§ EXERCISE:
Below are records to repeat exactly; copy them without the pictures.

[Dataset items]

===

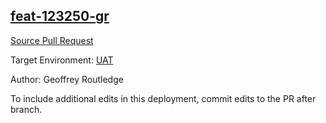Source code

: ## [feat-123250-gr](https://app.salto.io/orgs/d39e3801-354a-4f02-aedd-947684f9f9aa/envs/409252aa-2e5e-4a65-96af-8516068be9aa/deployments/774d15de-0ac1-4f13-91cb-01bcf35ee53d)

[Source Pull Request](https://github.com/workingman/gwr-ntnx-sdf/pull/34)

Target Environment: [UAT](https://app.salto.io/orgs/d39e3801-354a-4f02-aedd-947684f9f9aa/envs/409252aa-2e5e-4a65-96af-8516068be9aa) 

Author: Geoffrey Routledge

To include additional edits in this deployment, commit edits to the PR after branch.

===

§ RESULT FOR THIS TASK:
Source code

: ## [feat-123250-gr](https://app.salto.io/orgs/d39e3801-354a-4f02-aedd-947684f9f9aa/envs/409252aa-2e5e-4a65-96af-8516068be9aa/deployments/774d15de-0ac1-4f13-91cb-01bcf35ee53d)

[Source Pull Request](https://github.com/workingman/gwr-ntnx-sdf/pull/34)

Target Environment: [UAT](https://app.salto.io/orgs/d39e3801-354a-4f02-aedd-947684f9f9aa/envs/409252aa-2e5e-4a65-96af-8516068be9aa) 

Author: Geoffrey Routledge

To include additional edits in this deployment, commit edits to the PR after branch.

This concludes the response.